There seem to be fewer ASML papers at the conference this year (is it my imagination?), but I did catch Jan von Schoot talking about their plans for a high-NA EUV scanner.  Every time I see drawing of this tool, or pictures of the lens manufacturing facility under construction at Zeiss, I am amazed at how massive and complicated this tool will be.  Perhaps it is designed to make the NXE:3400 seem only moderately complex.

I walked around the poster session (much smaller than in years past), and saw quite a few good ones.  The conference is now half-way over, but I won’t say it is a downhill ride from here.  Wednesday will be exciting!

5 thoughts on “SPIE Advanced Lithography Symposium 2018 – day 2”

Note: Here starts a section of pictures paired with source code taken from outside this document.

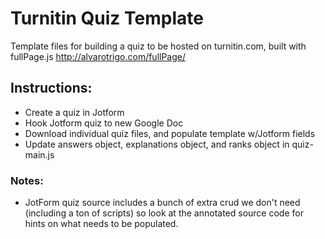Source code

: # Turnitin Quiz Template
Template files for building a quiz to be hosted on turnitin.com, built with fullPage.js http://alvarotrigo.com/fullPage/


## Instructions:
- Create a quiz in Jotform 
- Hook Jotform quiz to new Google Doc
- Download individual quiz files, and populate template w/Jotform fields
- Update answers object, explanations object, and ranks object in quiz-main.js

### Notes:
- JotForm quiz source includes a bunch of extra crud we don't need (including a ton of scripts) so look at the annotated source code for hints on what needs to be populated. 
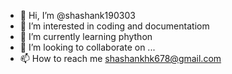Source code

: - 👋 Hi, I’m @shashank190303
- 👀 I’m interested in coding and documentatiom
- 🌱 I’m currently learning phython
- 💞️ I’m looking to collaborate on ...
- 📫 How to reach me shashankhk678@gmail.com

<!---
shashank190303/shashank190303 is a ✨ special ✨ repository because its `README.md` (this file) appears on your GitHub profile.
You can click the Preview link to take a look at your changes.
--->
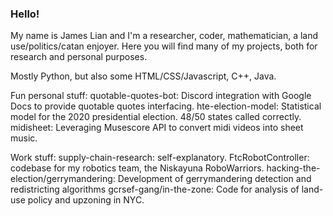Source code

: ### Hello!

My name is James Lian and I'm a researcher, coder, mathematician, a land use/politics/catan enjoyer. 
Here you will find many of my projects, both for research and personal purposes. 

Mostly Python, but also some HTML/CSS/Javascript, C++, Java. 

Fun personal stuff:
quotable-quotes-bot: Discord integration with Google Docs to provide quotable quotes interfacing. 
hte-election-model: Statistical model for the 2020 presidential election. 48/50 states called correctly. 
midisheet: Leveraging Musescore API to convert midi videos into sheet music. 

Work stuff:
supply-chain-research: self-explanatory. 
FtcRobotController: codebase for my robotics team, the Niskayuna RoboWarriors. 
hacking-the-election/gerrymandering: Development of gerrymandering detection and redistricting algorithms
gcrsef-gang/in-the-zone: Code for analysis of land-use policy and upzoning in NYC. 

<!--
**JamesxGamesYT/JamesxGamesYT** is a ✨ _special_ ✨ repository because its `README.md` (this file) appears on your GitHub profile.

Here are some ideas to get you started:

- 🔭 I’m currently working on ...
- 🌱 I’m currently learning ...
- 👯 I’m looking to collaborate on ...
- 🤔 I’m looking for help with ...
- 💬 Ask me about ...
- 📫 How to reach me: ...
- 😄 Pronouns: ...
- ⚡ Fun fact: ...
-->

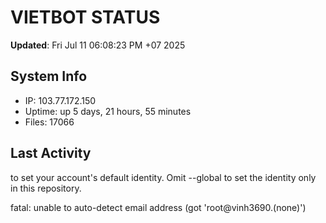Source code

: # VIETBOT STATUS
**Updated**: Fri Jul 11 06:08:23 PM +07 2025

## System Info
- IP: 103.77.172.150
- Uptime: up 5 days, 21 hours, 55 minutes
- Files: 17066

## Last Activity

to set your account's default identity.
Omit --global to set the identity only in this repository.

fatal: unable to auto-detect email address (got 'root@vinh3690.(none)')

  1. What about the Imprint papers on Tuesday?
    Imprint seems to making excellent progress for Memory. Imprint may still have some issues to resolve–but LER/LWR is not one of them (since the resist is confined/contained in the mask.)
    And I’m still looking for someone to take the other side of my bet ($10K?) that we’ll see a commercial/volume device made with Imprint before EUV.
    And love your SPIE blog every year…

  2. Generate a graph with the Y axis as billions of dollars invested and the X axis the year. Now plot data for both imprint lithography vs EUV lithography. It will look like you only added data for EUV, since the imprint data line will be almost indistinguishable to the x axis.

    1. And on top of that also plot the total industry turnover and profit. And then you have Moore’s Law. It’s not only about investment, it’s about investment versus rewards really. Of course all large companies emphasize the costs and the investments, but what about the rewards and the increasing company and share holder value?

  3. Bob,
    As a technologist (first SPIE paper given in 1985) turned entrepreneur/investor–with plenty of failures and success in both areas–I’ve learned that investing large amounts of money is rarely the best predictor of success–and almost never a good predictor of the best/winning product technical solution. More money is often an attempt to “outspend” a competitor OR to continue funding a product/project that has missed its original promised commercial aviability date. I suspect that the enormous EUV spending is the latter.

    A more relevant graph would be a bar chart showing the amount of money spent (cumulatively by the whole litho eco-system) on each new litho technology that has been successfully implemented (e.g. scanners to steppers to Step-and-Scan, to DUV, to immersion, to DP, etc.) Of course, OK to normalize for size of entire semi industry.

    Then create a second bar chart that also normalizes for either years or number of nodes where the technology is used. This would be a rough relative measure of Return on Investment.

    Then plot where EUV (and imprint, if you like) might fit on these two charts. Feel free to add a outline above the EUV bar (and imprint) on additional spending required.

    I might also include a neighboring bar that normalized for the size of the market (e.g. EUV might only find a home in CPU and Foundry, but not memory, and Imprint might only be NAND.)

    In my suggested version, the EUV bars would still make the imprint data “almost indistinguishable to the x axis,” but EUV might also dwarf ALL the other successively implemented lithography technologies.